Task prompt: Where a line contains the word "bouteilles", copy that line from the records below.

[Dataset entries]
'''
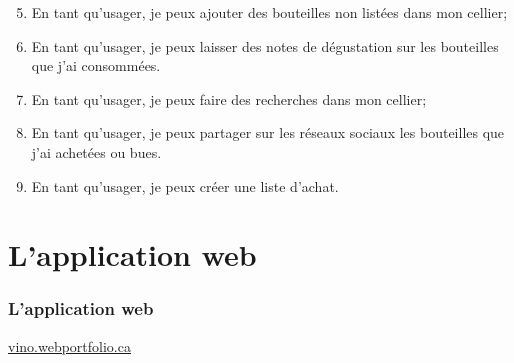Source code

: \documentclass{beamer}
\begin{document}
\begin{frame}
\begin{enumerate}
	\setcounter{enumi}{4}
	\item En tant qu’usager, je peux ajouter des bouteilles \og non listées \fg{} dans mon cellier;
	\item En tant qu’usager, je peux laisser des notes de dégustation sur les bouteilles que j’ai consommées.
	\item En tant qu’usager, je peux faire des recherches dans mon cellier;
	\item En tant qu’usager, je peux partager sur les réseaux sociaux les bouteilles que j’ai achetées ou bues.
	\item En tant qu’usager, je peux créer une liste d’achat.
\end{enumerate}
\end{frame}

\section{L’application web}
\begin{frame}
\frametitle{L’application web}
\href{http://vino.webportfolio.ca/}{vino.webportfolio.ca}
\end{frame}
\end{document}
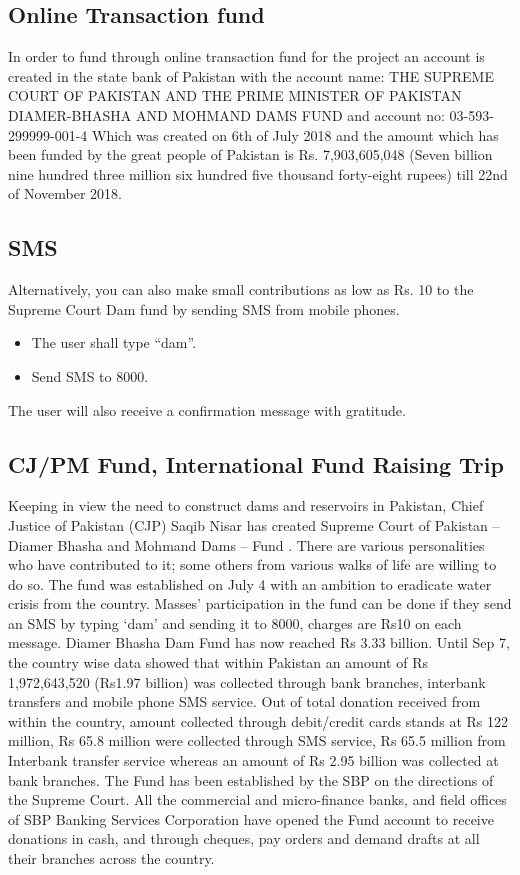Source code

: \documentclass[11pt, journal,letterpaper,compsoc]{IEEEtran}
\begin{document}
\subsection{Online Transaction fund}
In order to fund through online transaction fund for the project an account is created in the state bank of Pakistan with the account name: THE SUPREME COURT OF PAKISTAN AND THE PRIME MINISTER OF PAKISTAN DIAMER-BHASHA AND MOHMAND DAMS FUND and account no: 03-593-299999-001-4 Which was created on 6th of July 2018 and the amount which has been funded by the great people of Pakistan is Rs. 7,903,605,048 (Seven billion nine hundred three million six hundred five thousand forty-eight rupees) till 22nd of November 2018.

\subsection{SMS}
Alternatively, you can also make small contributions as low as Rs. 10 to the Supreme Court Dam fund by sending SMS from mobile phones.
	
	\begin{itemize}
		\item The user shall type “dam”. 
		\item Send SMS to 8000. 
	\end{itemize}

The user will also receive a confirmation message with gratitude.


\subsection{CJ/PM Fund, International Fund Raising Trip}
Keeping in view the need to construct dams and reservoirs in Pakistan, Chief Justice of Pakistan (CJP) Saqib Nisar has created  Supreme Court of Pakistan – Diamer Bhasha and Mohmand Dams – Fund . There are various personalities who have contributed to it; some others from various walks of life are willing to do so. The fund was established on July 4 with an ambition to eradicate water crisis from the country. Masses’ participation in the fund can be done if they send an SMS by typing ‘dam’ and sending it to 8000, charges are Rs10 on each message. Diamer Bhasha Dam Fund has now reached Rs 3.33 billion. Until Sep 7, the country wise data showed that within Pakistan an amount of Rs 1,972,643,520 (Rs1.97 billion) was collected through bank branches, interbank transfers and mobile phone SMS service. Out of total donation received from within the country, amount collected through debit/credit cards stands at Rs 122 million, Rs 65.8 million were collected through SMS service, Rs 65.5 million from Interbank transfer service whereas an amount of Rs 2.95 billion was collected at bank branches. The Fund has been established by the SBP on the directions of the Supreme Court. All the commercial and micro-finance banks, and field offices of SBP Banking Services Corporation have opened the Fund account to receive donations in cash, and through cheques, pay orders and demand drafts at all their branches across the country.
\end{document}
'''
Written solution:
	\item En tant qu’usager, je peux ajouter des bouteilles \og non listées \fg{} dans mon cellier;
	\item En tant qu’usager, je peux laisser des notes de dégustation sur les bouteilles que j’ai consommées.
	\item En tant qu’usager, je peux partager sur les réseaux sociaux les bouteilles que j’ai achetées ou bues.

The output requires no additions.